También hay gente que prescinde de perder el tiempo, preocupándose por las pruebas, y va directamente al grano. Gente como González Pons, que dice que es muy fácil dictar sentencia, y quedar de demócrata, cuando se tiene un buen sueldo y se va por la calle con escolta y coche blindado. Lo cual, o es que yo no lo entiendo, o parece un argumento a favor para actuar en conciencia, y no por miedo, y haber dictado una sentencia que se ajusta a derecho antes que al temor por perder el pellejo. Pero da lo mismo: los que están dispuestos a servirse de lo que haga falta para cargar contra el Gobierno no reparan en contradicciones ni en cosas por el estilo. Acusan al Constitucional de actuar al dictado de un partido y se lamentan, como hace Pons, no de lo mal que funciona la justicia, sino de que los jueces del Constitucional, en su mayoría, no sean conservadores y la sentencia no salga según lo que mande Rajoy.
Prescindiendo de todo esto, y de la que se ha montado, se me ocurre que hay sentencias que, por mucho que los jueces insistan en que se ajustan a derecho, la gente no las comprende ni se explica como pueden producirse.
Recuerdo haber leído una en la que el juez no apreciaba ensañamiento en las setenta puñaladas que le asestaban a una señora, a resulta de las cuales murió. La interpretación del juez era que sólo las tres primeras debían ser tenidas en cuenta pues a partir de la cuarta, el agresor no apuñalaba a una persona, apuñalaba un cadáver.

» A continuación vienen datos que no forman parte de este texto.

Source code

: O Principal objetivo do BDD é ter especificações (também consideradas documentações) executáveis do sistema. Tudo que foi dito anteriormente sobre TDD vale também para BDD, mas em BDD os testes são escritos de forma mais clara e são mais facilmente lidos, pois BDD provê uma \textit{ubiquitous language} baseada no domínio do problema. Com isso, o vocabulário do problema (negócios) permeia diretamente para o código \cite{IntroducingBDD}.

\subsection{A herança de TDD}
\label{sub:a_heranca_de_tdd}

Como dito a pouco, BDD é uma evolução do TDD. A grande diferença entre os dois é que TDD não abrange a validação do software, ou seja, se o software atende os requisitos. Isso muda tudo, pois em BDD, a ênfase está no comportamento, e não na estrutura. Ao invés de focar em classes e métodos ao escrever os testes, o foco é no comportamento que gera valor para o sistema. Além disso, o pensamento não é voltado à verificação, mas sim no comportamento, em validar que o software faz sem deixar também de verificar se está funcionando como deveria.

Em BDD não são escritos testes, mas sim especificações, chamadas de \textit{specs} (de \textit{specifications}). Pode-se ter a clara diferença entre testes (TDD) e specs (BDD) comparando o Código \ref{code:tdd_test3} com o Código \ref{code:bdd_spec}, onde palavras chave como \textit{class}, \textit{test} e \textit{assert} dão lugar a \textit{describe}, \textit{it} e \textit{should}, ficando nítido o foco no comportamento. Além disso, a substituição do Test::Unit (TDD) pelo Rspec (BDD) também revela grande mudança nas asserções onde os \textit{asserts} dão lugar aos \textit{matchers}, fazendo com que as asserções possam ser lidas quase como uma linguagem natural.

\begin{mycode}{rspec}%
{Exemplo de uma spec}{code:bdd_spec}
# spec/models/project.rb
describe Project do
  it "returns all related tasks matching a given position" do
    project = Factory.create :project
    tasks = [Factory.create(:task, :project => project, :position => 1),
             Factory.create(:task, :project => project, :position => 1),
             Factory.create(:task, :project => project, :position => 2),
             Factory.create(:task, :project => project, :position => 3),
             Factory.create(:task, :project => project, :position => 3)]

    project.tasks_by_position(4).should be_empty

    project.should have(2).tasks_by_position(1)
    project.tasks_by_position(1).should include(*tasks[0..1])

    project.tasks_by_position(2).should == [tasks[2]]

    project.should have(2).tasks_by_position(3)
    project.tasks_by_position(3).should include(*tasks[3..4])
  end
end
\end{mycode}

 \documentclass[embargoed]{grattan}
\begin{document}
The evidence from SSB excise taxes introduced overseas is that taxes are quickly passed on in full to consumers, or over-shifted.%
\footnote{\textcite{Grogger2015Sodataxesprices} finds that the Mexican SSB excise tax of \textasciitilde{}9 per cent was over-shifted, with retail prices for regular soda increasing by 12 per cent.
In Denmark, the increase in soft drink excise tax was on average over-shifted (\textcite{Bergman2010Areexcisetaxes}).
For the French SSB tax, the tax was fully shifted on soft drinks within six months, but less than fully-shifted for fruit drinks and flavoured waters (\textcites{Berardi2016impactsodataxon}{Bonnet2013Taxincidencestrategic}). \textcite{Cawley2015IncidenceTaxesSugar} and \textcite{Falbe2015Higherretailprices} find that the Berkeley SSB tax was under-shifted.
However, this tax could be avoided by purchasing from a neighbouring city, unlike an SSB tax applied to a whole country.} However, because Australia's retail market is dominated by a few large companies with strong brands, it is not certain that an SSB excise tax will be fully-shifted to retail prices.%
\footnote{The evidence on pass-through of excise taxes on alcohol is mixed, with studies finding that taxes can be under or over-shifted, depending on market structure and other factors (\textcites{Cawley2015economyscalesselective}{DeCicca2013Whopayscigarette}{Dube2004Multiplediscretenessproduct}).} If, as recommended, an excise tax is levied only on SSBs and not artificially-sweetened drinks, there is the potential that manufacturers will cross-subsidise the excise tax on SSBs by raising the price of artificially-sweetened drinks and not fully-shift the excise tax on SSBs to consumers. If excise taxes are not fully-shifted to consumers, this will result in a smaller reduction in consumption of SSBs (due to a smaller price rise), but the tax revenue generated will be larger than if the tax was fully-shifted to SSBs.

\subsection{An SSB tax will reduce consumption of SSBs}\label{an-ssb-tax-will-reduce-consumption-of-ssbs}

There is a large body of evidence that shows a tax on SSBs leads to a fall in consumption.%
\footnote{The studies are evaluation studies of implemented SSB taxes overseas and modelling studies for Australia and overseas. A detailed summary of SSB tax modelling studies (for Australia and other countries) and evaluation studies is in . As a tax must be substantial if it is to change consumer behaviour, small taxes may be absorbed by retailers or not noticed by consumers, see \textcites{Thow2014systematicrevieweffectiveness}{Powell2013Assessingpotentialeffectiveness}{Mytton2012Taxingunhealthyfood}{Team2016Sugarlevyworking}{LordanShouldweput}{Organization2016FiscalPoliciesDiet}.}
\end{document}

Otra que también me llamó la atención fue aquella que incluía el increíble razonamiento de un juez que dictaminó que el trabajador fallecido debería haberse negado a realizar su trabajo en unas condiciones de seguridad tan precarias. Según el juez, si el trabajador no se opuso, allá él. Ésa era su responsabilidad, una responsabilidad que no cabía imputar al empresario.
Quiero decir con esto que, para la mayoría de nosotros, los jueces y la administración de la justicia pertenecen a un mundo raro y desconocido que aplaudimos cuando nos da la razón y tildamos de vergonzoso cuando nos la quita.
Ahora se habla poco, pero quienes tengan mi edad, más o menos, recordarán que hace tiempo se hablaba mucho del espíritu de la ley. Algo que los jueces tenían a mano y solían esgrimir cuando la cosa se ponía chunga porque a nadie se le escapa que las leyes pueden parecer muy justas sobre el papel pero, a veces, traen como resultado que su aplicación provoca injusticias que difícilmente se entienden.
Teniendo en cuenta el pronunciamiento que, hace poco, hizo el Tribunal Supremo, esta sentencia de ahora me cuesta entenderla pero, por la misma razón que acepté aquélla, la que coincidía con mi opinión, tengo que aceptar esta otra, que no coincide con lo que pienso.